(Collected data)
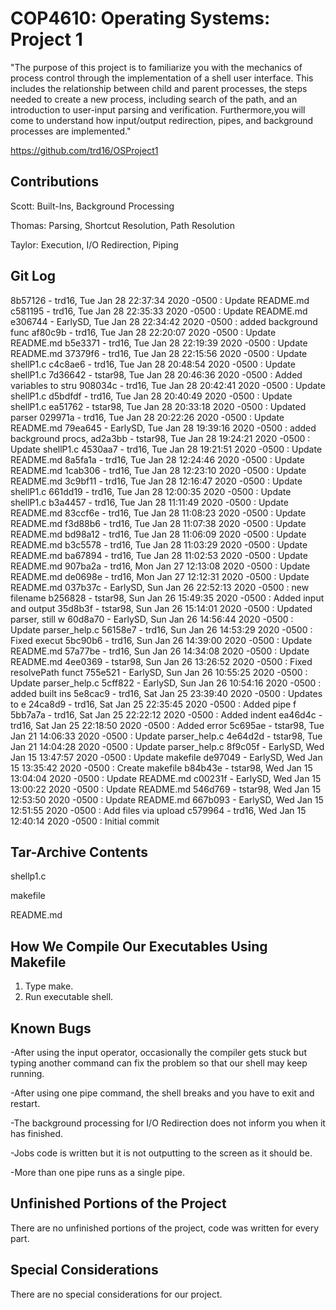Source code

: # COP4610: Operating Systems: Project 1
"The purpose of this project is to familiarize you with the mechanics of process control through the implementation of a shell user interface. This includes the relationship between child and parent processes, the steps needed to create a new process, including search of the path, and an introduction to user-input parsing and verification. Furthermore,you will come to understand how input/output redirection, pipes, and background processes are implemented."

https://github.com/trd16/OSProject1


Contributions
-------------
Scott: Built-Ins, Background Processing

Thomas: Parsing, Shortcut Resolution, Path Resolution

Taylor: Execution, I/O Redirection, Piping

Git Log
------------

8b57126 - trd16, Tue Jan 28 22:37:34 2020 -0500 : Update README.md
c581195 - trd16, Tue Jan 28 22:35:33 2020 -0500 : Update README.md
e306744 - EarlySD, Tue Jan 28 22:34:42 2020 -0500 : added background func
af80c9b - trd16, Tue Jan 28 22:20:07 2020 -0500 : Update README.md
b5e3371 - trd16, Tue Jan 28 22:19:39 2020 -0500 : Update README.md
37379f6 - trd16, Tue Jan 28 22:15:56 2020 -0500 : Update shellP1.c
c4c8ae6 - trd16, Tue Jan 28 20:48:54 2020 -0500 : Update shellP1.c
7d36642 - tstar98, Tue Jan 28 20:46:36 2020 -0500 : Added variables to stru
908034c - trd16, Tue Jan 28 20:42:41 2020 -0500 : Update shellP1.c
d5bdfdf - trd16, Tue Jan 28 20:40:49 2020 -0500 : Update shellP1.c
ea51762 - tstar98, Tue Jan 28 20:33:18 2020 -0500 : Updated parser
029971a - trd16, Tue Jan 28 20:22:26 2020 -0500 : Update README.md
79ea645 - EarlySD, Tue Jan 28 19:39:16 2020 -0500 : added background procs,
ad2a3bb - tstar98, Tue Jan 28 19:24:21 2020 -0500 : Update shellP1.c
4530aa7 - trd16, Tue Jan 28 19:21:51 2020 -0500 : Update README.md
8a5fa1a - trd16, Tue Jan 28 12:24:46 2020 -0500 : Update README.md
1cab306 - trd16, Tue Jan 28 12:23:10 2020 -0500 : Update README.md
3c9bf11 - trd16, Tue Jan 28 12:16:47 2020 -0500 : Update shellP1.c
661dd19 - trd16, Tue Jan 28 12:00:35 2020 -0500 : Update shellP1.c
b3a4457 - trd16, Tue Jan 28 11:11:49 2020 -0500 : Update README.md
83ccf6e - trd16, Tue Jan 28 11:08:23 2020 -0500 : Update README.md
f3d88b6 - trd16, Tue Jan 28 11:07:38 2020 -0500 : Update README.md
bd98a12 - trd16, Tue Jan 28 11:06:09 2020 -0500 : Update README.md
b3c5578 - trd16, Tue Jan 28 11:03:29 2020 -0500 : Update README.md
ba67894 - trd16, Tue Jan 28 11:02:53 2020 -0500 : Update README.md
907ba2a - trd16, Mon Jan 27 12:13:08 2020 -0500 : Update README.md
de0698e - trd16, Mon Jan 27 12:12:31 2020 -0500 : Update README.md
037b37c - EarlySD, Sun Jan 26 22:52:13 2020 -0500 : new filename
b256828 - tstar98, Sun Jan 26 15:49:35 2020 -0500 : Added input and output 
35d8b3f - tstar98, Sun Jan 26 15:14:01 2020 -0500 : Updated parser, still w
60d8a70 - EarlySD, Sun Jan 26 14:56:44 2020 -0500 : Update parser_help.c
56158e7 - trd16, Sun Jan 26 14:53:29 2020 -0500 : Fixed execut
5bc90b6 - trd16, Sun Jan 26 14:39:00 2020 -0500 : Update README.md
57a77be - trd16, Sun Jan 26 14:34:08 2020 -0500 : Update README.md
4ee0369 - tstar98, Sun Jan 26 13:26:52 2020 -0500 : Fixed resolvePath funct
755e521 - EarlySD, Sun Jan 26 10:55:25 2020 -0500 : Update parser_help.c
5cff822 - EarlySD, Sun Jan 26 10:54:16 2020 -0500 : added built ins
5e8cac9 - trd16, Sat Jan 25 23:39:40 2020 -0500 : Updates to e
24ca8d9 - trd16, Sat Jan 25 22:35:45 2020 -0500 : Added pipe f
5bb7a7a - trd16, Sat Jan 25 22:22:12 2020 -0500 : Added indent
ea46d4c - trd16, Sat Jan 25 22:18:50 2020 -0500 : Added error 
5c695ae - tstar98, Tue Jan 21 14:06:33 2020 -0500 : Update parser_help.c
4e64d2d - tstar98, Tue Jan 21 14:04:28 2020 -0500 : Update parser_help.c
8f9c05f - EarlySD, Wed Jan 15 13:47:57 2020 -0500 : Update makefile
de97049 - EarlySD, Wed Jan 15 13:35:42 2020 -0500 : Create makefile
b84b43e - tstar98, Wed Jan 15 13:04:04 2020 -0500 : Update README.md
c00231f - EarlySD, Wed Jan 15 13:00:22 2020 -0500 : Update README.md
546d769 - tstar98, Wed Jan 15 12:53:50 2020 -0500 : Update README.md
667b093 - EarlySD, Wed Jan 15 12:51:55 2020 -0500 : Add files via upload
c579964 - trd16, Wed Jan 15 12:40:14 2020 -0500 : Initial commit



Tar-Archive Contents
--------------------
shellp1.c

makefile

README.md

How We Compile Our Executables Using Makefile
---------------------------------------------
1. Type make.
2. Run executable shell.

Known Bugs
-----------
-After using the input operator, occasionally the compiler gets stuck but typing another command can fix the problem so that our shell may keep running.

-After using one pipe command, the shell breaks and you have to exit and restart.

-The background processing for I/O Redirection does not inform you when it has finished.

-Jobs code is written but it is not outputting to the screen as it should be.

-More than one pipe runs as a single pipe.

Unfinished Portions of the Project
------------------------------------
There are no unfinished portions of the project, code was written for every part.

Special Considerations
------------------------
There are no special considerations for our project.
--
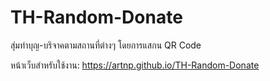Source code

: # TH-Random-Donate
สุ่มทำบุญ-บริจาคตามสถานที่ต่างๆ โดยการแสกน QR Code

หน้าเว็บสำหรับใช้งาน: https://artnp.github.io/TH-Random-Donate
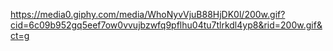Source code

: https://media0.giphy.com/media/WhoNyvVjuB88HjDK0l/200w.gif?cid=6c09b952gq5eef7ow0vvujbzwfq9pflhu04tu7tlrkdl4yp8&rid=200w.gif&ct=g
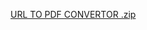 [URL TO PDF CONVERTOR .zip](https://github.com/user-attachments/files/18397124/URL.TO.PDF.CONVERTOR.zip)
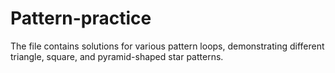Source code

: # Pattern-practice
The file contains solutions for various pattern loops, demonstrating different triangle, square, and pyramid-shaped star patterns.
...
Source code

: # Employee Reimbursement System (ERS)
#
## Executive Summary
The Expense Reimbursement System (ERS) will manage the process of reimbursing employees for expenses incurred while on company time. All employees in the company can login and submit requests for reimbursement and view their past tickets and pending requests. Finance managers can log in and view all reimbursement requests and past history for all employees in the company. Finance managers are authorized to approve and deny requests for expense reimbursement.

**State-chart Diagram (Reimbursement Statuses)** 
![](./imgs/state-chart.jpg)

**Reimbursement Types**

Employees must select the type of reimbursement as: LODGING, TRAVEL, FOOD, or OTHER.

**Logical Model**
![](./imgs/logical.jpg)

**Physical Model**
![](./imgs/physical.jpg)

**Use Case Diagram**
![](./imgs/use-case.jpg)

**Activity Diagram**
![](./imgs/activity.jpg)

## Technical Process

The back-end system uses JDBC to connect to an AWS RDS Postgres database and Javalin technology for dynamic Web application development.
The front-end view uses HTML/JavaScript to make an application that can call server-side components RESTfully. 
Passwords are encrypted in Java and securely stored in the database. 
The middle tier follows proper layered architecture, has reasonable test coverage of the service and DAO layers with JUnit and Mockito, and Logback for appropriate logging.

* _Activity_: Starting with the line above that holds "The front-end view" and stopping with the line that holds "The middle tier", reproduce each line exactly, omitting all other lines.

* _Your solution_:
The front-end view uses HTML/JavaScript to make an application that can call server-side components RESTfully. 
Passwords are encrypted in Java and securely stored in the database. 
The middle tier follows proper layered architecture, has reasonable test coverage of the service and DAO layers with JUnit and Mockito, and Logback for appropriate logging.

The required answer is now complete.